僕は、恋人や妻に「与えられること」ばかり考えていたのかもしれません。

僕なりに与えているつもりでしたが、それでも、ここまでやったんだから、あなたもこれをしてよ、と言わんばかりに、口をパックリ開けて、愛情を放り込んでくれるのを待っていたのかもしれません。

 

では、どうすればよかったのか。自分の孤独に立ち向かえばよかったです。

その力がなかったとはいえ、逃げれば逃げるほど、現実は追いかけてきて、僕を弱くしていきました。きっと立ち向かえば、僕は少しづつ強くなり、自立した人間になっていたでしょう。

 

こんな自分が、妻との離婚を、果たして判断していいのだろうか。

妻と暮らしながら、自立した人間になり、妻を支えられる人間にはなれないのか。

妻と暮らしながら、妻をもう一度、出会ったころのように好きになることはできないのか。妻も、そんな僕を見て、もう一度愛してくれないのだろうか。

 

まだ結婚する前、僕が友達とオールでカラオケに行くことになり、夜の11時くらいにそのことを彼女に電話しました。たまたま道を歩いていると、知らない女性が数人向かいから歩いてきて、過ぎていきました。その女性の声を聞いて、彼女は「今女の子の声が聞こえた」と不安そういいいました。僕は、「ただの通りすがり」と説明して、彼女を安心させようとしました。僕は、彼女がこんな風に僕を必要としてくれていることに、嬉しさを覚えました。

 

今、自立した人間になることの大切がわかってからは、この時の僕の気持ちは半分正しく、半分間違いだったと思います。人から必要にされて嬉しいのは、自分の事を価値のある存在だと思えない、劣等感を埋めてほしいからだったと、僕の場合は思うからです。
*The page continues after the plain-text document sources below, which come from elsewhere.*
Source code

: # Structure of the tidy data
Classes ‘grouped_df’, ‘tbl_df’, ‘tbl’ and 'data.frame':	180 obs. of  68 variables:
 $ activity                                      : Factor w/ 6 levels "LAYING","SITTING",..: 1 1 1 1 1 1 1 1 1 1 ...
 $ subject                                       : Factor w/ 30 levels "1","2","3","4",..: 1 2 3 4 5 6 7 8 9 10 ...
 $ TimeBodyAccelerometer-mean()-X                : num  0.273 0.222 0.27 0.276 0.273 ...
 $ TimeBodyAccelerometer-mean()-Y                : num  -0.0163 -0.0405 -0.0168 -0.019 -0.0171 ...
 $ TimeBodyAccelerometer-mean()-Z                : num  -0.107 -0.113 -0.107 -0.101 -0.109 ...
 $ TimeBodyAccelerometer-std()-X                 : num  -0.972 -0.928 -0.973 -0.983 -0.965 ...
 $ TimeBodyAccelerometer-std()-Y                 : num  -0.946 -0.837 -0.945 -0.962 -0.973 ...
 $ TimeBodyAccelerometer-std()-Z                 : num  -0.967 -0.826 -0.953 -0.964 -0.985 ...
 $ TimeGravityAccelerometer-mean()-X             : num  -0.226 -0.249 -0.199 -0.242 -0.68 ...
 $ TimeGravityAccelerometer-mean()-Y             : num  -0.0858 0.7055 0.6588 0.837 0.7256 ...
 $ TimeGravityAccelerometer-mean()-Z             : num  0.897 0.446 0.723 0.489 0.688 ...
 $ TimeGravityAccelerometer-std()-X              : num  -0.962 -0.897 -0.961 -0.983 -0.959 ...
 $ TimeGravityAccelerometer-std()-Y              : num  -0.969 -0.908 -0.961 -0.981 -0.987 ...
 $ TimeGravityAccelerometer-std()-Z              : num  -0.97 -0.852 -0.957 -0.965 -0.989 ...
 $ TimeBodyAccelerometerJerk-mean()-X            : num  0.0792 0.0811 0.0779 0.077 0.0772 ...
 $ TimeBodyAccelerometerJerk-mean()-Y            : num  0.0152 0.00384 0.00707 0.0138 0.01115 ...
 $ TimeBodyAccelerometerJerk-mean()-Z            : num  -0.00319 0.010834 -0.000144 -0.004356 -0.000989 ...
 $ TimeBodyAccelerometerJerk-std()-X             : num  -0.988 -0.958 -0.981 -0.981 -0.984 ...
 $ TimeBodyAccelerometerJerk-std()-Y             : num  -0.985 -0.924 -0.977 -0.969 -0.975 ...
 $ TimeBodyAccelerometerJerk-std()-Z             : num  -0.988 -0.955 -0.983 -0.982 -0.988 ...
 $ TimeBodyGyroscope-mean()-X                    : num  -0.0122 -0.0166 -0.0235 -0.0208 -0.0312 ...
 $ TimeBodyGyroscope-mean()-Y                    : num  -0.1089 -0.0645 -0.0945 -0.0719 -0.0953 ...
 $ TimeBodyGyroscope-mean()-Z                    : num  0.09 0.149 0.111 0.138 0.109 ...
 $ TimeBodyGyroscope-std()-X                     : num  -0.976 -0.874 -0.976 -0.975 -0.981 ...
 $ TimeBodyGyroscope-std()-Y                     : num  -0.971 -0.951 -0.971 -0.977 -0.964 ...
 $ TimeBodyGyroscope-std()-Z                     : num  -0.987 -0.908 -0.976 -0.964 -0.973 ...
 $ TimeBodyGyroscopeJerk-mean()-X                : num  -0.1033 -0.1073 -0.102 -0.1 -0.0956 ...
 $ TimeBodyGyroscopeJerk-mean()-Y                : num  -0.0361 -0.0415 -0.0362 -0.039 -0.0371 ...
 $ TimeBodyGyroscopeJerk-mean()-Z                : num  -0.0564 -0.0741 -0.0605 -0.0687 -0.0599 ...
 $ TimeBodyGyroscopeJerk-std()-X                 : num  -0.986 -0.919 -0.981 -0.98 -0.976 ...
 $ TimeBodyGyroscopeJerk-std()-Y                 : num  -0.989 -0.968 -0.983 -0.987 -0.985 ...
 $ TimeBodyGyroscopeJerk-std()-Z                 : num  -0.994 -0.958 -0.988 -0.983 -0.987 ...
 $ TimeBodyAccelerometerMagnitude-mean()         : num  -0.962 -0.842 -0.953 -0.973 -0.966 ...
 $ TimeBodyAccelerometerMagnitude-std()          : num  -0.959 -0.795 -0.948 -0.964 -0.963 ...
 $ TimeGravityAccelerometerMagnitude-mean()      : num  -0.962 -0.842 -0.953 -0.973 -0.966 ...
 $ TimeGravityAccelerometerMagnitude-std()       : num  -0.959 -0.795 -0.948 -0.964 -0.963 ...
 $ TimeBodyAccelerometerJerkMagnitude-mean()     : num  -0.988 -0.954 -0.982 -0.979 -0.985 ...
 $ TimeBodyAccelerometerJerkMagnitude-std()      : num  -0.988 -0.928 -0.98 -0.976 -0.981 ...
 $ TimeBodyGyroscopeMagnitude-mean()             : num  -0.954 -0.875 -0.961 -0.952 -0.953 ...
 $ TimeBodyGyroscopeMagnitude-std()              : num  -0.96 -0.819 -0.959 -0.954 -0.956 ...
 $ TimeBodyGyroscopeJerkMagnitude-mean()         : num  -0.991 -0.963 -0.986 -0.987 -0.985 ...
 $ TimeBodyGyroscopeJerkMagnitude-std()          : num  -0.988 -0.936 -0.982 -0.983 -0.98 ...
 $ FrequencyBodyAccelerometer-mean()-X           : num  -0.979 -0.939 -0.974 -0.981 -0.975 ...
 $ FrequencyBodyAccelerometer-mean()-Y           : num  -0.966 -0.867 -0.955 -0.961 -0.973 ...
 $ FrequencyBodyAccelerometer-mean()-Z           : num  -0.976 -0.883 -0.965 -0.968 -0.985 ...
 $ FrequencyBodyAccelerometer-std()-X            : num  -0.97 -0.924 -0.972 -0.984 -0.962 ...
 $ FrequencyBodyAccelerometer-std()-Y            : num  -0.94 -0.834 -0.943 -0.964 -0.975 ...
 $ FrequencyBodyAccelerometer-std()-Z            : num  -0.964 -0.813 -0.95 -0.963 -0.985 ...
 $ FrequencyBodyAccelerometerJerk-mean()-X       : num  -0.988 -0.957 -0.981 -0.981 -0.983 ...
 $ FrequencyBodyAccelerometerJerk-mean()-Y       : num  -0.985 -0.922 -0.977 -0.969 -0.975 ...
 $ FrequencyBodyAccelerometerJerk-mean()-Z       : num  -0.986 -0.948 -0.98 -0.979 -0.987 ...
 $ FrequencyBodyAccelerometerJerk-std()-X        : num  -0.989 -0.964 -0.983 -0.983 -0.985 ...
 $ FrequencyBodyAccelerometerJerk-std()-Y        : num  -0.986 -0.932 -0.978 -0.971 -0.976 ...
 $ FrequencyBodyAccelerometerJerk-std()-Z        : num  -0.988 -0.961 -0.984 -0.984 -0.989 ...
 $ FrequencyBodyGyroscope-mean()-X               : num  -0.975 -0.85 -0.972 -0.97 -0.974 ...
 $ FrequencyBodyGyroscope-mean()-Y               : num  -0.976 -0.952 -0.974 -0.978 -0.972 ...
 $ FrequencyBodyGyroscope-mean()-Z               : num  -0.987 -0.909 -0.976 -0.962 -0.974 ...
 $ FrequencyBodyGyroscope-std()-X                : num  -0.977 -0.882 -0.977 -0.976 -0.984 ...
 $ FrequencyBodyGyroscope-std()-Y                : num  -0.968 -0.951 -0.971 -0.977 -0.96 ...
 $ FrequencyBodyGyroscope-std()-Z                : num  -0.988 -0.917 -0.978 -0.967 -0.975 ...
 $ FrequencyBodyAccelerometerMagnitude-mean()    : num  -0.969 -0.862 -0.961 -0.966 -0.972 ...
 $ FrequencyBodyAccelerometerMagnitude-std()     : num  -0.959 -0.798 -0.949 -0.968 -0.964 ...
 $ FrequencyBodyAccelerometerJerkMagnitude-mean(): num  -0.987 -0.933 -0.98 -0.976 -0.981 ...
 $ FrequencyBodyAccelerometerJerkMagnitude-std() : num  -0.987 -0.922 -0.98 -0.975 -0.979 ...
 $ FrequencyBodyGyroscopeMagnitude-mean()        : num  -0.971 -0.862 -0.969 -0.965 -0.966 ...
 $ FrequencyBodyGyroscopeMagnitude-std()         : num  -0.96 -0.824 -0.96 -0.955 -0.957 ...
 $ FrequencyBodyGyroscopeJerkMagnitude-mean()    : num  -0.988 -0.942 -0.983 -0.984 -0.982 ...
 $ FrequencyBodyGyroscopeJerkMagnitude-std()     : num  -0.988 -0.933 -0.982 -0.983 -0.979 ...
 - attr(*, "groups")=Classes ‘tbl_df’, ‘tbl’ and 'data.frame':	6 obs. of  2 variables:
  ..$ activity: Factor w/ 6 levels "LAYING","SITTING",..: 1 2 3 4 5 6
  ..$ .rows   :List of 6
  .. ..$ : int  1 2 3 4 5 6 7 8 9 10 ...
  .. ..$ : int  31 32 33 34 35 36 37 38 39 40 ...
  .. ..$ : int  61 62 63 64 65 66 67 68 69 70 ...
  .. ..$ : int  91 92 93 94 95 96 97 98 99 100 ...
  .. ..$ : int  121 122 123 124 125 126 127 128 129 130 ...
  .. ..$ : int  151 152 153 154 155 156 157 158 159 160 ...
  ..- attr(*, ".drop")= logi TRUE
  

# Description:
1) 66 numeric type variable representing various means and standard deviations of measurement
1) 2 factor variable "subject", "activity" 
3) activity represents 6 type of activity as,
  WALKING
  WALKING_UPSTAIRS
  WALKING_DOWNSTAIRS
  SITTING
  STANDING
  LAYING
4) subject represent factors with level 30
一方で、彼女が好きでしたので、好きな人に必要とされている、男としての喜びは、今でも大切にしておきたい、幸せな瞬間でした。

 

自分が一人でも生きていけるけど、それでも人の事を大切にしたい、そんな気持ちになれることが、一人前の人間の愛情の形なのかもしれません。

 

そんな力を持った二人が、結婚する。これが僕の理想の夫婦関係です。